Writing postmortems is easy and impactful when you fuse these items. Postmortems no longer look like a massive effort to new engineers, and we encourage writing a postmortem for less-than-outage level events.

Blameless Postmortems

The most significant improvement to the postmortem process we’ve made is officially moving to blameless postmortems. Blameless postmortems involve… not blaming anyone. You don’t name names. At most, you name roles. You realize that a person did not cause an incident, but rather a process did.

Obviously git blame is fine for code archaeology. But blaming engineers when failures happen is not.

Blameless postmortems turn introspection from “a time to play the musical-chair blame game” into an opportunity for learning and growth. By removing blame, you also remove politics. There are plenty of positive knock-on effects that come from dampening the effects of politics, including the ability to look under otherwise “politically active” rocks during your root cause analysis.

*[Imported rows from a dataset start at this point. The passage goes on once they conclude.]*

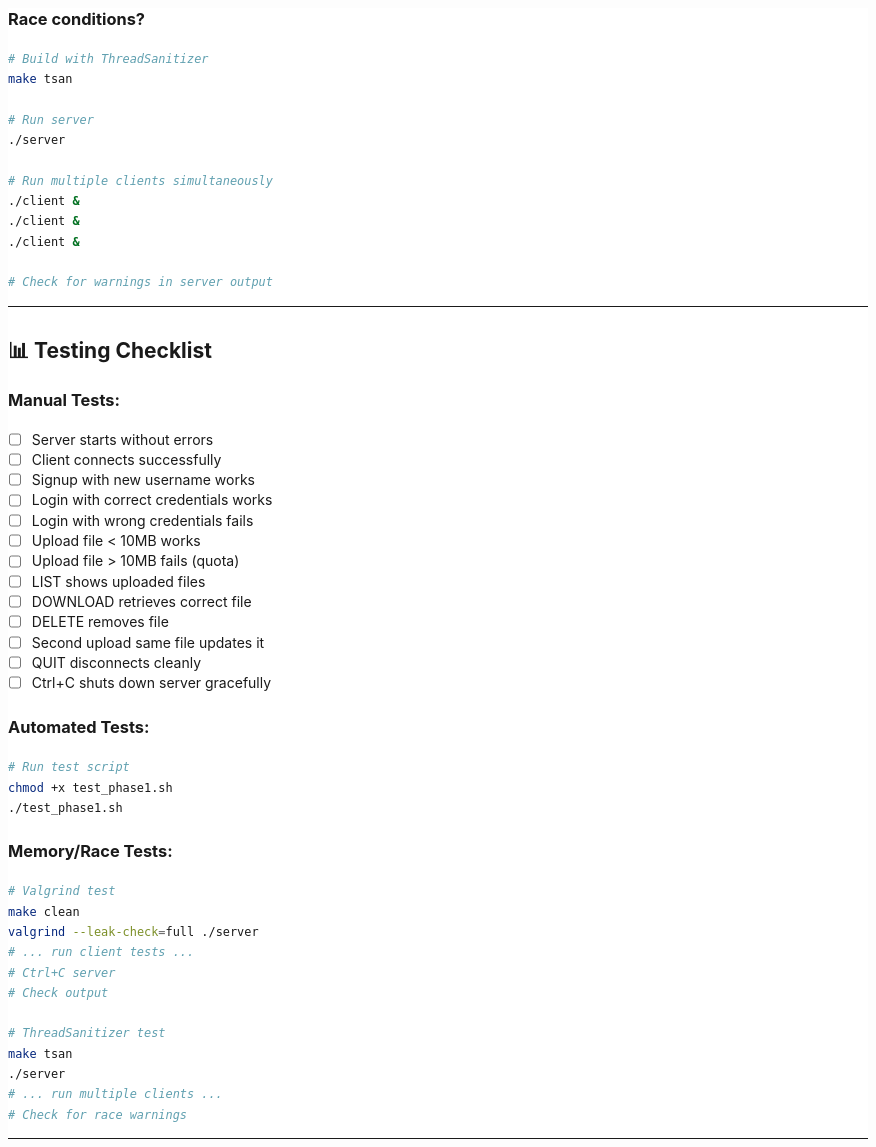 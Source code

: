 ### Race conditions?
```bash
# Build with ThreadSanitizer
make tsan

# Run server
./server

# Run multiple clients simultaneously
./client &
./client &
./client &

# Check for warnings in server output
```

---

## 📊 Testing Checklist

### Manual Tests:
- [ ] Server starts without errors
- [ ] Client connects successfully
- [ ] Signup with new username works
- [ ] Login with correct credentials works
- [ ] Login with wrong credentials fails
- [ ] Upload file < 10MB works
- [ ] Upload file > 10MB fails (quota)
- [ ] LIST shows uploaded files
- [ ] DOWNLOAD retrieves correct file
- [ ] DELETE removes file
- [ ] Second upload same file updates it
- [ ] QUIT disconnects cleanly
- [ ] Ctrl+C shuts down server gracefully

### Automated Tests:
```bash
# Run test script
chmod +x test_phase1.sh
./test_phase1.sh
```

### Memory/Race Tests:
```bash
# Valgrind test
make clean
valgrind --leak-check=full ./server
# ... run client tests ...
# Ctrl+C server
# Check output

# ThreadSanitizer test
make tsan
./server
# ... run multiple clients ...
# Check for race warnings
```

--- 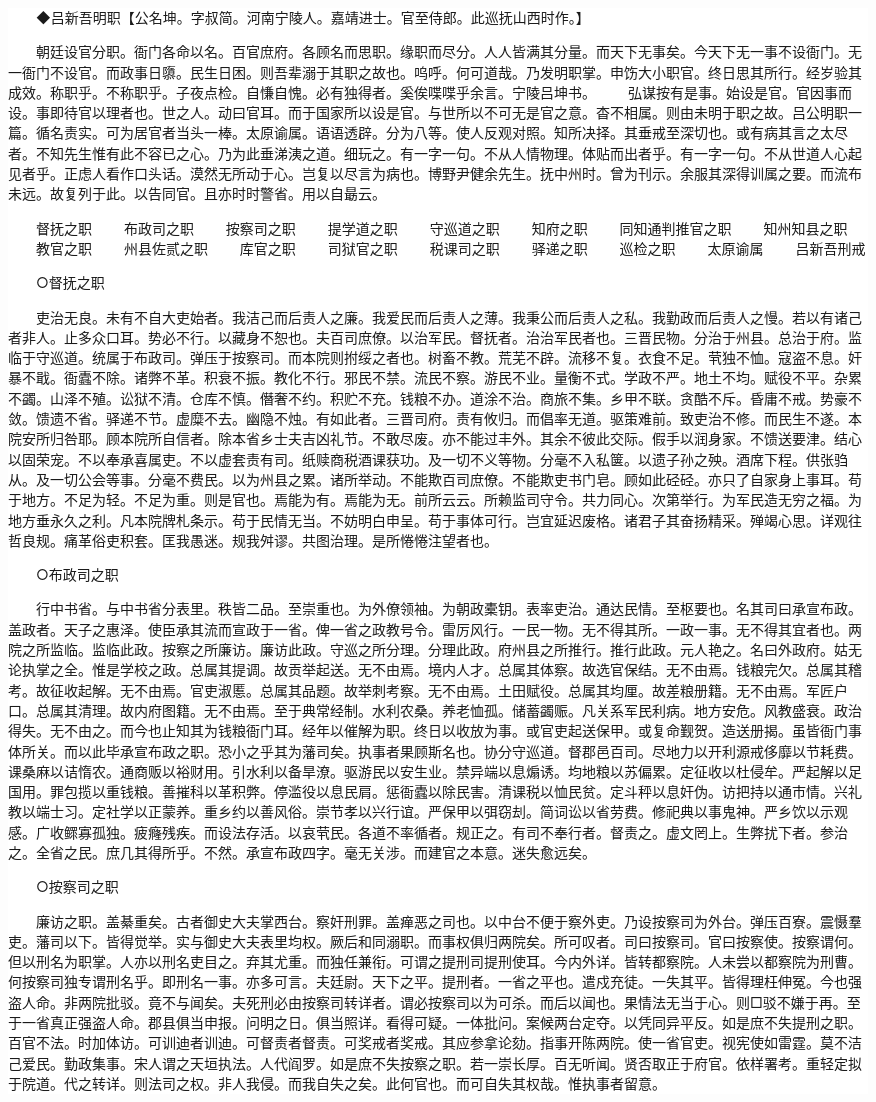 　　◆吕新吾明职【公名坤。字叔简。河南宁陵人。嘉靖进士。官至侍郎。此巡抚山西时作。】 

　　朝廷设官分职。衙门各命以名。百官庶府。各顾名而思职。缘职而尽分。人人皆满其分量。而天下无事矣。今天下无一事不设衙门。无一衙门不设官。而政事日隳。民生日困。则吾辈溺于其职之故也。呜呼。何可道哉。乃发明职掌。申饬大小职官。终日思其所行。经岁验其成效。称职乎。不称职乎。子夜点检。自慊自愧。必有独得者。奚俟喋喋乎余言。宁陵吕坤书。 
　　弘谋按有是事。始设是官。官因事而设。事即待官以理者也。世之人。动曰官耳。而于国家所以设是官。与世所以不可无是官之意。杳不相属。则由未明于职之故。吕公明职一篇。循名责实。可为居官者当头一棒。太原谕属。语语透辟。分为八等。使人反观对照。知所决择。其垂戒至深切也。或有病其言之太尽者。不知先生惟有此不容已之心。乃为此垂涕洟之道。细玩之。有一字一句。不从人情物理。体贴而出者乎。有一字一句。不从世道人心起见者乎。正虑人看作口头话。漠然无所动于心。岂复以尽言为病也。博野尹健余先生。抚中州时。曾为刊示。余服其深得训属之要。而流布未远。故复列于此。以告同官。且亦时时警省。用以自朂云。 

　　督抚之职 
　　布政司之职 
　　按察司之职 
　　提学道之职 
　　守巡道之职 
　　知府之职 
　　同知通判推官之职 
　　知州知县之职 
　　教官之职 
　　州县佐贰之职 
　　库官之职 
　　司狱官之职 
　　税课司之职 
　　驿递之职 
　　巡检之职 
　　太原谕属
　　吕新吾刑戒 

　　○督抚之职 

　　吏治无良。未有不自大吏始者。我洁己而后责人之廉。我爱民而后责人之薄。我秉公而后责人之私。我勤政而后责人之慢。若以有诸己者非人。止多众口耳。势必不行。以藏身不恕也。夫百司庶僚。以治军民。督抚者。治治军民者也。三晋民物。分治于州县。总治于府。监临于守巡道。统属于布政司。弹压于按察司。而本院则拊绥之者也。树畜不教。荒芜不辟。流移不复。衣食不足。茕独不恤。寇盗不息。奸暴不戢。衙蠹不除。诸弊不革。积衰不振。教化不行。邪民不禁。流民不察。游民不业。量衡不式。学政不严。地土不均。赋役不平。杂累不蠲。山泽不殖。讼狱不清。仓库不慎。僭奢不约。积贮不充。钱粮不办。道涂不治。商旅不集。乡甲不联。贪酷不斥。昏庸不戒。势豪不敛。馈遗不省。驿递不节。虚糜不去。幽隐不烛。有如此者。三晋司府。责有攸归。而倡率无道。驱策难前。致吏治不修。而民生不遂。本院安所归咎耶。顾本院所自信者。除本省乡士夫吉凶礼节。不敢尽废。亦不能过丰外。其余不彼此交际。假手以润身家。不馈送要津。结心以固荣宠。不以奉承喜属吏。不以虚套责有司。纸赎商税酒课获功。及一切不义等物。分毫不入私箧。以遗子孙之殃。酒席下程。供张驺从。及一切公会等事。分毫不费民。以为州县之累。诸所举动。不能欺百司庶僚。不能欺吏书门皂。顾如此硁硁。亦只了自家身上事耳。苟于地方。不足为轻。不足为重。则是官也。焉能为有。焉能为无。前所云云。所赖监司守令。共力同心。次第举行。为军民造无穷之福。为地方垂永久之利。凡本院牌札条示。苟于民情无当。不妨明白申呈。苟于事体可行。岂宜延迟废格。诸君子其奋扬精采。殚竭心思。详观往哲良规。痛革俗吏积套。匡我愚迷。规我舛谬。共图治理。是所惓惓注望者也。 

　　○布政司之职 

　　行中书省。与中书省分表里。秩皆二品。至崇重也。为外僚领袖。为朝政橐钥。表率吏治。通达民情。至枢要也。名其司曰承宣布政。盖政者。天子之惠泽。使臣承其流而宣政于一省。俾一省之政教号令。雷厉风行。一民一物。无不得其所。一政一事。无不得其宜者也。两院之所监临。监临此政。按察之所廉访。廉访此政。守巡之所分理。分理此政。府州县之所推行。推行此政。元人艳之。名曰外政府。姑无论执掌之全。惟是学校之政。总属其提调。故贡举起送。无不由焉。境内人才。总属其体察。故选官保结。无不由焉。钱粮完欠。总属其稽考。故征收起解。无不由焉。官吏淑慝。总属其品题。故举刺考察。无不由焉。土田赋役。总属其均厘。故差粮册籍。无不由焉。军匠户口。总属其清理。故内府图籍。无不由焉。至于典常经制。水利农桑。养老恤孤。储蓄蠲赈。凡关系军民利病。地方安危。风教盛衰。政治得失。无不由之。而今也止知其为钱粮衙门耳。经年以催解为职。终日以收放为事。或官吏起送保甲。或复命觐贺。造送册揭。虽皆衙门事体所关。而以此毕承宣布政之职。恐小之乎其为藩司矣。执事者果顾斯名也。协分守巡道。督郡邑百司。尽地力以开利源戒侈靡以节耗费。课桑麻以诘惰农。通商贩以裕财用。引水利以备旱潦。驱游民以安生业。禁异端以息煽诱。均地粮以苏偏累。定征收以杜侵牟。严起解以足国用。罪包揽以重钱粮。善摧科以革积弊。停滥役以息民肩。惩衙蠹以除民害。清课税以恤民贫。定斗秤以息奸伪。访把持以通市情。兴礼教以端士习。定社学以正蒙养。重乡约以善风俗。崇节孝以兴行谊。严保甲以弭窃刦。简词讼以省劳费。修祀典以事鬼神。严乡饮以示观感。广收鳏寡孤独。疲癃残疾。而设法存活。以哀茕民。各道不率循者。规正之。有司不奉行者。督责之。虚文罔上。生弊扰下者。参治之。全省之民。庶几其得所乎。不然。承宣布政四字。毫无关涉。而建官之本意。迷失愈远矣。 

　　○按察司之职 

　　廉访之职。盖綦重矣。古者御史大夫掌西台。察奸刑罪。盖瘅恶之司也。以中台不便于察外吏。乃设按察司为外台。弹压百寮。震慑羣吏。藩司以下。皆得觉举。实与御史大夫表里均权。厥后和同溺职。而事权俱归两院矣。所可叹者。司曰按察司。官曰按察使。按察谓何。但以刑名为职掌。人亦以刑名吏目之。弃其尤重。而独任兼衔。可谓之提刑司提刑使耳。今内外详。皆转都察院。人未尝以都察院为刑曹。何按察司独专谓刑名乎。即刑名一事。亦多可言。夫廷尉。天下之平。提刑者。一省之平也。遣戍充徒。一失其平。皆得理枉伸冤。今也强盗人命。非两院批驳。竟不与闻矣。夫死刑必由按察司转详者。谓必按察司以为可杀。而后以闻也。果情法无当于心。则□驳不嫌于再。至于一省真正强盗人命。郡县俱当申报。问明之日。俱当照详。看得可疑。一体批问。案候两台定夺。以凭同异平反。如是庶不失提刑之职。百官不法。时加体访。可训迪者训迪。可督责者督责。可奖戒者奖戒。其应参拿论劾。指事开陈两院。使一省官吏。视宪使如雷霆。莫不洁己爱民。勤政集事。宋人谓之天垣执法。人代阎罗。如是庶不失按察之职。若一崇长厚。百无听闻。贤否取正于府官。依样署考。重轻定拟于院道。代之转详。则法司之权。非人我侵。而我自失之矣。此何官也。而可自失其权哉。惟执事者留意。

Moreover, I don’t want engineers to feel bad. That is not the goal. Their name should not be tied permanently to an outage in some official document. The goal is for Engineering as an organization to not repeat that mistake and remove the conditions that made that mistake even possible.

I occasionally get pushback from other engineers about not including names in postmortems. Truthfully, I still do not fully understand why this is the case. I have one theory that it’s at odds with an engineer’s initial instinct to include as much detail as possible. I think the argument comes from wanting completeness of the record. However, I don’t believe names add meaningful detail to the record. It could have been anyone in that role, and the postmortem should reflect that.

Large companies get their postmortems wrong all the time. Here’s a good postmortem and a bad postmortem:

Great postmortem culture: Amazon’s S3 outage, where the engineer who took down S3 was not named or shamed and not disciplined. Amazon correctly makes it clear that it was the process that failed and focuses on how they will technically prevent this in the future.

Bad postmortem culture: Salesforce DNS outage, where they blame an engineer for the outage. They focus on the engineer instead of the process. Beyond showing a lack of introspection from the engineering organization, a postmortem like this telegraphs a toxic engineering culture. “More training” is such a weasely and meaningless statement. If their engineers regularly circumvent their process to perform their job, the process is wrong. Not the engineers. Salesforce’s postmortem reads like an executive needed someone to blame. 2

All companies should adopt at least a blameless postmortem process. It will help your organization be honest with itself and fix the underlying root cause instead of sweeping issues under the rug.

Footnotes

  1. This does not mean that stalemates are allowed to develop. If no clear progress is being made, it’s always an option to “disagree and commit.”

  2. Things like this are what cause engineers to think twice before working for a company like Salesforce. I don’t want to work at a place where I am afraid that a mistake could cost me my job and management would single me out as the reason an outage happened.